[Dataset excerpts]
◇ ◇ ◇

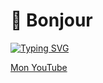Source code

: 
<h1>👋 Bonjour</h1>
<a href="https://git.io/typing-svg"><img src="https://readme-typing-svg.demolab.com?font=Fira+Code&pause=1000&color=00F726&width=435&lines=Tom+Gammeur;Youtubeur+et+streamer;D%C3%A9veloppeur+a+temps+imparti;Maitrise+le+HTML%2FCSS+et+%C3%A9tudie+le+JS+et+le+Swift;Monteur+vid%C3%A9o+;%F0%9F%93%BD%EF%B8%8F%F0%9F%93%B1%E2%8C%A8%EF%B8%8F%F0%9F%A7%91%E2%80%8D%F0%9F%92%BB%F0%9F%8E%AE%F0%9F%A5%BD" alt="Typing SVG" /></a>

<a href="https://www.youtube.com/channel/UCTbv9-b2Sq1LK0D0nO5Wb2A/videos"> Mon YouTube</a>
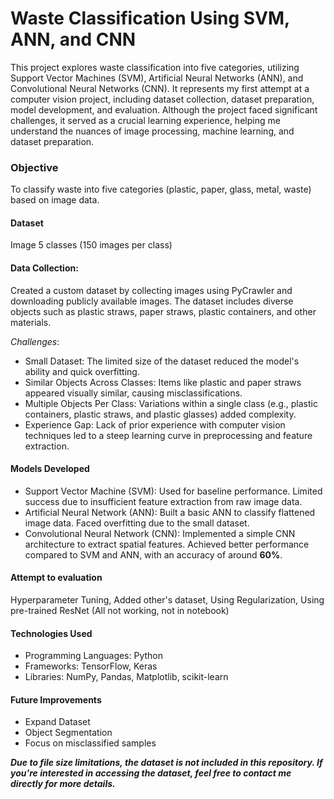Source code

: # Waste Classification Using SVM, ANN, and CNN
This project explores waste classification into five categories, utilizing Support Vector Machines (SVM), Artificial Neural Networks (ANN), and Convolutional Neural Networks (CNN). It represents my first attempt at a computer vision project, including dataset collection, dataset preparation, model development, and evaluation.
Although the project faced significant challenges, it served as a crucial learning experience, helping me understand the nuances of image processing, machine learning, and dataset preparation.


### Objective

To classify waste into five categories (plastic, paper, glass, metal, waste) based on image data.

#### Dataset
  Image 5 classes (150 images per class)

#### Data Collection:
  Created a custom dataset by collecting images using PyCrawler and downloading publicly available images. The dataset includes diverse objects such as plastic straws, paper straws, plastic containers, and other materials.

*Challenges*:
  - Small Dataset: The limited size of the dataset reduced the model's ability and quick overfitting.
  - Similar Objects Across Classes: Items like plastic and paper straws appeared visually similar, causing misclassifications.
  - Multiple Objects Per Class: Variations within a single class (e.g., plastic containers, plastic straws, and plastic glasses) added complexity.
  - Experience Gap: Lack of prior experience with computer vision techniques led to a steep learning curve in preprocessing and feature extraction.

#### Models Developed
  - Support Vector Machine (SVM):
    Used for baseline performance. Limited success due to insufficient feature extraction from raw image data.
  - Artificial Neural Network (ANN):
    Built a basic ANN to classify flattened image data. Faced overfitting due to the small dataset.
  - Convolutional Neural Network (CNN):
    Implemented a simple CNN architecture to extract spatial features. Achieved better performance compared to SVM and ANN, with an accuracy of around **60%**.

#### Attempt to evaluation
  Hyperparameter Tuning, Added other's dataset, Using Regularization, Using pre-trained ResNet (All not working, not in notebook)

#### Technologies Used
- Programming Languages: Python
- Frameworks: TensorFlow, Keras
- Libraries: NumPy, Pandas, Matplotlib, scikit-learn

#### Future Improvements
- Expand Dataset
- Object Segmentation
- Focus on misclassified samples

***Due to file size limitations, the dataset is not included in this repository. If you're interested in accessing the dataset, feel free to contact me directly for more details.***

◇ ◇ ◇

_Aim of the task_
Without the pictures, copy out each entry exactly as it stands.

_Written solution_
Source code

: 
<h1>👋 Bonjour</h1>
<a href="https://git.io/typing-svg"><img src="https://readme-typing-svg.demolab.com?font=Fira+Code&pause=1000&color=00F726&width=435&lines=Tom+Gammeur;Youtubeur+et+streamer;D%C3%A9veloppeur+a+temps+imparti;Maitrise+le+HTML%2FCSS+et+%C3%A9tudie+le+JS+et+le+Swift;Monteur+vid%C3%A9o+;%F0%9F%93%BD%EF%B8%8F%F0%9F%93%B1%E2%8C%A8%EF%B8%8F%F0%9F%A7%91%E2%80%8D%F0%9F%92%BB%F0%9F%8E%AE%F0%9F%A5%BD" alt="Typing SVG" /></a>

<a href="https://www.youtube.com/channel/UCTbv9-b2Sq1LK0D0nO5Wb2A/videos"> Mon YouTube</a>
Source code

: # Waste Classification Using SVM, ANN, and CNN
This project explores waste classification into five categories, utilizing Support Vector Machines (SVM), Artificial Neural Networks (ANN), and Convolutional Neural Networks (CNN). It represents my first attempt at a computer vision project, including dataset collection, dataset preparation, model development, and evaluation.
Although the project faced significant challenges, it served as a crucial learning experience, helping me understand the nuances of image processing, machine learning, and dataset preparation.


### Objective

To classify waste into five categories (plastic, paper, glass, metal, waste) based on image data.

#### Dataset
  Image 5 classes (150 images per class)

#### Data Collection:
  Created a custom dataset by collecting images using PyCrawler and downloading publicly available images. The dataset includes diverse objects such as plastic straws, paper straws, plastic containers, and other materials.

*Challenges*:
  - Small Dataset: The limited size of the dataset reduced the model's ability and quick overfitting.
  - Similar Objects Across Classes: Items like plastic and paper straws appeared visually similar, causing misclassifications.
  - Multiple Objects Per Class: Variations within a single class (e.g., plastic containers, plastic straws, and plastic glasses) added complexity.
  - Experience Gap: Lack of prior experience with computer vision techniques led to a steep learning curve in preprocessing and feature extraction.

#### Models Developed
  - Support Vector Machine (SVM):
    Used for baseline performance. Limited success due to insufficient feature extraction from raw image data.
  - Artificial Neural Network (ANN):
    Built a basic ANN to classify flattened image data. Faced overfitting due to the small dataset.
  - Convolutional Neural Network (CNN):
    Implemented a simple CNN architecture to extract spatial features. Achieved better performance compared to SVM and ANN, with an accuracy of around **60%**.

#### Attempt to evaluation
  Hyperparameter Tuning, Added other's dataset, Using Regularization, Using pre-trained ResNet (All not working, not in notebook)

#### Technologies Used
- Programming Languages: Python
- Frameworks: TensorFlow, Keras
- Libraries: NumPy, Pandas, Matplotlib, scikit-learn

#### Future Improvements
- Expand Dataset
- Object Segmentation
- Focus on misclassified samples

***Due to file size limitations, the dataset is not included in this repository. If you're interested in accessing the dataset, feel free to contact me directly for more details.***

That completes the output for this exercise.